What you are asked to do: After going through the data below, state how many lines contain "boot", and nothing else.

Plain-text document sources
::::::
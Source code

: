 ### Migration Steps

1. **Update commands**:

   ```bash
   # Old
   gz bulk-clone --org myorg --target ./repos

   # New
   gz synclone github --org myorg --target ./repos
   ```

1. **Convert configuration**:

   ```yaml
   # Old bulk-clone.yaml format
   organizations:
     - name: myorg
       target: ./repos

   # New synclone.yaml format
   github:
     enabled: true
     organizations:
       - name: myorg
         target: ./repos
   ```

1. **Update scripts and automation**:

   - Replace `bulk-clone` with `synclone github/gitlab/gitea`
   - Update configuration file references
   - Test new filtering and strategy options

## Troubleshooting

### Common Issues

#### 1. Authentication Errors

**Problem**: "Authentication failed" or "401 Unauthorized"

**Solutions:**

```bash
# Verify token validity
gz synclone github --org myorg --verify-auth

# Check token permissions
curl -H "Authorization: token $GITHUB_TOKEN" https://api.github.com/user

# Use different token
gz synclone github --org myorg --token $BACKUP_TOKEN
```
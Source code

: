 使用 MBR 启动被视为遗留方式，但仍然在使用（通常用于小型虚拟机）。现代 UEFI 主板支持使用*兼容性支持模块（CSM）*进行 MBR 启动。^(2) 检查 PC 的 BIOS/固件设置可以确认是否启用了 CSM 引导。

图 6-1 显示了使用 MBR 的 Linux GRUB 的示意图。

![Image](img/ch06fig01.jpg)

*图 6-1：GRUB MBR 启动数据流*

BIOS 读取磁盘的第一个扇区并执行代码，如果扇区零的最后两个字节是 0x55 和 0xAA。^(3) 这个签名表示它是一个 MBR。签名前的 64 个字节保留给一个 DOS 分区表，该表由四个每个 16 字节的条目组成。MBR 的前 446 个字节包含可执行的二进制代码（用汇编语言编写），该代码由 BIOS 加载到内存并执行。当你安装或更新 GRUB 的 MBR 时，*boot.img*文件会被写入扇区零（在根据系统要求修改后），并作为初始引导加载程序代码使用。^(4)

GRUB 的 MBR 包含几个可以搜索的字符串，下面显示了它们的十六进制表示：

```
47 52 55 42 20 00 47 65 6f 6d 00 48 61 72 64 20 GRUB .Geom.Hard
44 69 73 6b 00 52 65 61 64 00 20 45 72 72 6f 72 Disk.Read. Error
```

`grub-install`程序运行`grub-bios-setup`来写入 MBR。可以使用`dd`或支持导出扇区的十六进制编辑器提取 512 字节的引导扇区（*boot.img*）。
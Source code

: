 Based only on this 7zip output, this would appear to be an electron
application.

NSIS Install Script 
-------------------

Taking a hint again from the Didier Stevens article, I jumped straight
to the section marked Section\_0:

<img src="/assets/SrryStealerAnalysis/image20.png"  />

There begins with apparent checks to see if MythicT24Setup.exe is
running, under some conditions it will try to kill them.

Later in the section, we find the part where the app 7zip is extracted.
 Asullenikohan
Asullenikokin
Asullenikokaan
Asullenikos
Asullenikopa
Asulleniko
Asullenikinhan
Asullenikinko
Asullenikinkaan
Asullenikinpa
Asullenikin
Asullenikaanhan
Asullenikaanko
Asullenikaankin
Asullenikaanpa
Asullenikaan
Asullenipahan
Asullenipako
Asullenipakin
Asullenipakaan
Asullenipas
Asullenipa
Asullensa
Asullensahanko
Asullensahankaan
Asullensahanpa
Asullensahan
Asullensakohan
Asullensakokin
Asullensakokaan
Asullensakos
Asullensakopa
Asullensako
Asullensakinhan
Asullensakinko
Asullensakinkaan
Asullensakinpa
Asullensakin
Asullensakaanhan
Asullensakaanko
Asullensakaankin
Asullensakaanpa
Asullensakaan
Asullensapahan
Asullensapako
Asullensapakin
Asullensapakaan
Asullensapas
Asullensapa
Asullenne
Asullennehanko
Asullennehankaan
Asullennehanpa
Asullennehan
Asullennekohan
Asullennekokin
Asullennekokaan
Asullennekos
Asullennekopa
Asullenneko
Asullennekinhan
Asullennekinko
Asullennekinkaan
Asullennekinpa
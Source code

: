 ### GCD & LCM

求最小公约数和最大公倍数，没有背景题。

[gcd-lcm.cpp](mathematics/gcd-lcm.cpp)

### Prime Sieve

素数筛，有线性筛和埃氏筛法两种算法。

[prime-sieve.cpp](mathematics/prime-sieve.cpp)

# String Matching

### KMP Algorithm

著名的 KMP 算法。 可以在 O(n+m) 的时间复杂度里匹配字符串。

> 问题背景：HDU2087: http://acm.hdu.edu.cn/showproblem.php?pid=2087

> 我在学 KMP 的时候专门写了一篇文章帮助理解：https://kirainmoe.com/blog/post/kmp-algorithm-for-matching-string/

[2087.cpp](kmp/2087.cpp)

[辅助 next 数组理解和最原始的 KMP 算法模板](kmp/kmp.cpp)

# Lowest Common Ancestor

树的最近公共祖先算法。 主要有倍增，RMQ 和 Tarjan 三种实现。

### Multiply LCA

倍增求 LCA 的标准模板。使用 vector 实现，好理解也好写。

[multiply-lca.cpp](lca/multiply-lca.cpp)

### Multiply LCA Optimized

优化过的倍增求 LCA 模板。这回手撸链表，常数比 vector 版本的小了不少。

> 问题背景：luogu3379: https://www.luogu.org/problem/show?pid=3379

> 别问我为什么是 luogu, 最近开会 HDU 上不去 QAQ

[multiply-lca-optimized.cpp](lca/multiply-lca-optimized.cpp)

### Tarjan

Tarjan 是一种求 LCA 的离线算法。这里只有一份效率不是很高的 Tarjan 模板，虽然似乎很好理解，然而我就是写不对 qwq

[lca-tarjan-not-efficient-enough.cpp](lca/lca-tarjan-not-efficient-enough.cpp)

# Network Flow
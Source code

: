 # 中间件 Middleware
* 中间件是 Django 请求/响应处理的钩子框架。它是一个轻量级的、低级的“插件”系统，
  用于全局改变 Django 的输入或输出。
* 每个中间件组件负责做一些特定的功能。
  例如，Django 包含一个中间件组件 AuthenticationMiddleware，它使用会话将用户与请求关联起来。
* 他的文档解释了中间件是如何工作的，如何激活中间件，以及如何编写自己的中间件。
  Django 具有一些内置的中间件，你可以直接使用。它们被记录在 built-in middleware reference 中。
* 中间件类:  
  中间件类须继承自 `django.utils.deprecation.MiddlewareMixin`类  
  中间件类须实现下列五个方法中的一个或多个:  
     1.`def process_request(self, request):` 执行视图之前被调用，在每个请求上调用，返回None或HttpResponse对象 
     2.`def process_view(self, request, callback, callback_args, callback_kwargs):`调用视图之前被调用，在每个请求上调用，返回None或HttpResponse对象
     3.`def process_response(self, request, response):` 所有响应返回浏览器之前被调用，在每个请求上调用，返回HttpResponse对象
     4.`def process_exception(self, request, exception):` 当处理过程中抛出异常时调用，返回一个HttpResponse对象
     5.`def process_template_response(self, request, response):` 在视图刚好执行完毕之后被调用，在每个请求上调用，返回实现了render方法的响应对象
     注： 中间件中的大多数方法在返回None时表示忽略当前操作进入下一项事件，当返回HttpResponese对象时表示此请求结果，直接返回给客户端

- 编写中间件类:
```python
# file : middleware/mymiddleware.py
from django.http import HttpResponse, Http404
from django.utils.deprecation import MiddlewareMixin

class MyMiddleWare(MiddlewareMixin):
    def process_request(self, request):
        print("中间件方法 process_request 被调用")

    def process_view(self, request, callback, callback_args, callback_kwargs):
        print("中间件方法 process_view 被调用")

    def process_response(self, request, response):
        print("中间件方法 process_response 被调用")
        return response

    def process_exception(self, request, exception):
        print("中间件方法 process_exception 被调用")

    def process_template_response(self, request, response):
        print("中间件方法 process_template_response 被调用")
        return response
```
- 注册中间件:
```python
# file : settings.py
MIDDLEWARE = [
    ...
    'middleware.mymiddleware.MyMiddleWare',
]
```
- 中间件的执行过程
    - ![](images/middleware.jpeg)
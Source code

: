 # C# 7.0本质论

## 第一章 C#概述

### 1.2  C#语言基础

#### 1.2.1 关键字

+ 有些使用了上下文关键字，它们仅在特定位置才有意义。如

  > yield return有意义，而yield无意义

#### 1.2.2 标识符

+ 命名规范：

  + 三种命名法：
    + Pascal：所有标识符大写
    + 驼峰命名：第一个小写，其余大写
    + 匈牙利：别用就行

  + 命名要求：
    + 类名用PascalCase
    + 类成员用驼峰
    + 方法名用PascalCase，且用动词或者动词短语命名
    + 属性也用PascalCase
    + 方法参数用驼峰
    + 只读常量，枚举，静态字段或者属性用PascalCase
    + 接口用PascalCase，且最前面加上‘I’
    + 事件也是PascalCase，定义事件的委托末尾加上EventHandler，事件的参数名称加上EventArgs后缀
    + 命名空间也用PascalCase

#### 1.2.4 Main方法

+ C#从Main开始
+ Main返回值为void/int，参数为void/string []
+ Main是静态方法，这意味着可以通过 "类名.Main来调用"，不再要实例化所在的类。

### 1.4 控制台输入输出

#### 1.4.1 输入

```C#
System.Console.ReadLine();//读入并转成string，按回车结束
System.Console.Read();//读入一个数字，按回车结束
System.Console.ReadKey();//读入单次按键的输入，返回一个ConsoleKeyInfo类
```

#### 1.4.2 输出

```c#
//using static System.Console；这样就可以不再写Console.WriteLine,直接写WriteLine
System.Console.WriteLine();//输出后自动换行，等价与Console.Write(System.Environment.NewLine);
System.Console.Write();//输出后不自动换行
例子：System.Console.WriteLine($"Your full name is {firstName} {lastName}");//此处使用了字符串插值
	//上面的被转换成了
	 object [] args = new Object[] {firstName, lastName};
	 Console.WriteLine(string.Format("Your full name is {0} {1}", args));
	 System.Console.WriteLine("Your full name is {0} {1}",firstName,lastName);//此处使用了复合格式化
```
::::::
Result for this exercise: 2